**ACTION ITEM**
Only these lines of the data below are wanted: the one with "5. Click **Add", the one with "4. Click the", and any lines between them, each repeated exactly.

[GIVEN RECORDS Boundary: Start]

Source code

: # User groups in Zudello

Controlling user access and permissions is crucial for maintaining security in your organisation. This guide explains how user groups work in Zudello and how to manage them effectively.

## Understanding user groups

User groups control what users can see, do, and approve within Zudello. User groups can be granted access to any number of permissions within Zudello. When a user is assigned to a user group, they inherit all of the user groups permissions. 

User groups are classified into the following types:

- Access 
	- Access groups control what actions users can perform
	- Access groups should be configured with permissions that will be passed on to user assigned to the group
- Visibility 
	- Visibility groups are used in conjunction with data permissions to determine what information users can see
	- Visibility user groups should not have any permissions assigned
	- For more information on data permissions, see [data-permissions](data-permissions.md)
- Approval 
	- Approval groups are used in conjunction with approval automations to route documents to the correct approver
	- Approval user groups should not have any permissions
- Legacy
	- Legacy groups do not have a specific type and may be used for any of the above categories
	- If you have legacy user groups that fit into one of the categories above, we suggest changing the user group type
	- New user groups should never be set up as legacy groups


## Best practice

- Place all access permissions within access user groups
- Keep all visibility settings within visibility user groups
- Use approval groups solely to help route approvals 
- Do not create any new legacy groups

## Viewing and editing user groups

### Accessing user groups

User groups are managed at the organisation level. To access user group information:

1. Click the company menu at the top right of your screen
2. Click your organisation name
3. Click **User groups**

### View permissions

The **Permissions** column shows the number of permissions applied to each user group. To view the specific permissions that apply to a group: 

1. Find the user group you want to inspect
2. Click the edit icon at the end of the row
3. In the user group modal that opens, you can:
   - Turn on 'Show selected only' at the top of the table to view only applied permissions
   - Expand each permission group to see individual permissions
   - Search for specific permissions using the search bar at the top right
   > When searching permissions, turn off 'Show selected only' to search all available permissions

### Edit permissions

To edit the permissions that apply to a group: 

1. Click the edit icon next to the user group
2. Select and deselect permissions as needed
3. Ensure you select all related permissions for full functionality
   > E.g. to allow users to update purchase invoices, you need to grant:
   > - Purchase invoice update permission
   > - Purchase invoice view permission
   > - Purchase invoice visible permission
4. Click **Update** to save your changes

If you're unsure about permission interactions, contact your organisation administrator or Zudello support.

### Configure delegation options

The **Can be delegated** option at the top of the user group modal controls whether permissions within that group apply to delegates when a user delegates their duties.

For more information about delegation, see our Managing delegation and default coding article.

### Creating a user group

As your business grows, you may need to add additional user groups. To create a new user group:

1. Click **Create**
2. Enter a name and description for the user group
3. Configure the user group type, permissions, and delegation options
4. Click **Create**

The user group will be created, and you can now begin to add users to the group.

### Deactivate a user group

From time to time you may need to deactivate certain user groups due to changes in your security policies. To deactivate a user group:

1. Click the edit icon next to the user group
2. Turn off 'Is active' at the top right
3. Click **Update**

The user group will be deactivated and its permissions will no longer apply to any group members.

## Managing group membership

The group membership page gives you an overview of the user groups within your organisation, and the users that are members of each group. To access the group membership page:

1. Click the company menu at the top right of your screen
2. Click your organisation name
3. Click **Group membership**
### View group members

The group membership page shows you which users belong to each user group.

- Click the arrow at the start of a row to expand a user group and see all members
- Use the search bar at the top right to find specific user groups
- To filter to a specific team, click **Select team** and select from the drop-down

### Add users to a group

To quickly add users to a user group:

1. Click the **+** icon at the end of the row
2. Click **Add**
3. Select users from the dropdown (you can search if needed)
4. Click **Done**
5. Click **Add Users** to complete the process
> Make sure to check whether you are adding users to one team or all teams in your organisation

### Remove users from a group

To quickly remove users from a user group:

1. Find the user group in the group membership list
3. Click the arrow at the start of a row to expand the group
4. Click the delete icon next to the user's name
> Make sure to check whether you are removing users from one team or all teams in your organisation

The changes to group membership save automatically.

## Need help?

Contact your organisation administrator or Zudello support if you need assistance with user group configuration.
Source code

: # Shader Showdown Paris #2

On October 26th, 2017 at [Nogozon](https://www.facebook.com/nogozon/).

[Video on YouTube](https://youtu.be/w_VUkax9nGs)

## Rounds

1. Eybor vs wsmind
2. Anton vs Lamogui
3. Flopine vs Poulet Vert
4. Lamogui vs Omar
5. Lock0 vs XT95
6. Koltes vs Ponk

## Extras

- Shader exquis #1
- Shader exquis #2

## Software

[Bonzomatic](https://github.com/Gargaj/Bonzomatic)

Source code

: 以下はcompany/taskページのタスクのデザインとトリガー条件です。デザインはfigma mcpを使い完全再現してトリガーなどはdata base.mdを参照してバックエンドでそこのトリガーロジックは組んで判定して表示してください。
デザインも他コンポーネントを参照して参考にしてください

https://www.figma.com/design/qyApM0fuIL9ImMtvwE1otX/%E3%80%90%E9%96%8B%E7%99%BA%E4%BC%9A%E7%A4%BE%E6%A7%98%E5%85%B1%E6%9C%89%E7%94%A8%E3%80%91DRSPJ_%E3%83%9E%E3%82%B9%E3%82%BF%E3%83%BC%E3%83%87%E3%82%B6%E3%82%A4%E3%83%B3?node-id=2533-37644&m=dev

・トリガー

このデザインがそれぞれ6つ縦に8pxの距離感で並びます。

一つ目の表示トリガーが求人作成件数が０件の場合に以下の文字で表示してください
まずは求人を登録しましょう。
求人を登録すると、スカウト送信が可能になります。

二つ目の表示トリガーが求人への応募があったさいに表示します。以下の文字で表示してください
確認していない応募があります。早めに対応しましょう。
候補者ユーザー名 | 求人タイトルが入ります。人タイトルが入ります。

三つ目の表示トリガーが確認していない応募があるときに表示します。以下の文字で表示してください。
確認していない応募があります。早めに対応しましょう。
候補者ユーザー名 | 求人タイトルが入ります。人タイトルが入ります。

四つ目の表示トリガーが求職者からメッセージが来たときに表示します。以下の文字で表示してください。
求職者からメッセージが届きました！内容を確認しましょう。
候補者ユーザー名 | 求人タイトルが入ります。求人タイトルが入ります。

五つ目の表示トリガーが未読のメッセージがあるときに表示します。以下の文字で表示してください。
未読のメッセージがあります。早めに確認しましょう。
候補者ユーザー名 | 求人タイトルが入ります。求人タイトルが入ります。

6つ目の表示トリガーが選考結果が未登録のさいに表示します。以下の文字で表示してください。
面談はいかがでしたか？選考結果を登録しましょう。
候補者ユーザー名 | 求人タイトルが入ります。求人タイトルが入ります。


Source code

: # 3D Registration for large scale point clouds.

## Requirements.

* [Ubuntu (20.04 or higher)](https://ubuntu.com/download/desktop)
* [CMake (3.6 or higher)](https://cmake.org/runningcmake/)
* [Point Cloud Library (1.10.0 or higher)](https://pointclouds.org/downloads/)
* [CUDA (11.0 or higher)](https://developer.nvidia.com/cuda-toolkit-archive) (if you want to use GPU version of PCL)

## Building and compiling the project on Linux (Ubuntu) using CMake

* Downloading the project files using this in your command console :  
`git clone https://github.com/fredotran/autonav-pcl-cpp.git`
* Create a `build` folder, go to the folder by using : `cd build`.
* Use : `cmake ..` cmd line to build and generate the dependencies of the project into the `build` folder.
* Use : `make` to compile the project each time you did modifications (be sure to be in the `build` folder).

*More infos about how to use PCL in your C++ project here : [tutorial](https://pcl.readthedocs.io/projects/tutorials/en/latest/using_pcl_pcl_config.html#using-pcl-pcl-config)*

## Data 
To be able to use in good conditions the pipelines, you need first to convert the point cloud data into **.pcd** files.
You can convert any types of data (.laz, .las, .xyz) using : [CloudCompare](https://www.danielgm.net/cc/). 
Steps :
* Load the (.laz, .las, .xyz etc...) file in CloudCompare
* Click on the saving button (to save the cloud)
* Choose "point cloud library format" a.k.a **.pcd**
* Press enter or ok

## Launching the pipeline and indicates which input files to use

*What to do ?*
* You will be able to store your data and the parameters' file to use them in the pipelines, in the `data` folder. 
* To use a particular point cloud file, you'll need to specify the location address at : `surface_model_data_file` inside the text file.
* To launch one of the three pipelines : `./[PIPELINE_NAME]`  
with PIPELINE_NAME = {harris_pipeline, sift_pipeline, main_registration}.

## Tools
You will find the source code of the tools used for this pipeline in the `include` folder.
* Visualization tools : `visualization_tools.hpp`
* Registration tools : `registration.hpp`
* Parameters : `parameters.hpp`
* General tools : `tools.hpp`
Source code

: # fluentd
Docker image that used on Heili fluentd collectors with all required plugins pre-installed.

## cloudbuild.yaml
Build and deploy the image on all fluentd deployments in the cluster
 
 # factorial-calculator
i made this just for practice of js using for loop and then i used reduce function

[GIVEN RECORDS Boundary: End]

**RESPONSE BOX**
5. Click **Add Users** to complete the process
> Make sure to check whether you are adding users to one team or all teams in your organisation

### Remove users from a group

To quickly remove users from a user group:

1. Find the user group in the group membership list
3. Click the arrow at the start of a row to expand the group
4. Click the delete icon next to the user's name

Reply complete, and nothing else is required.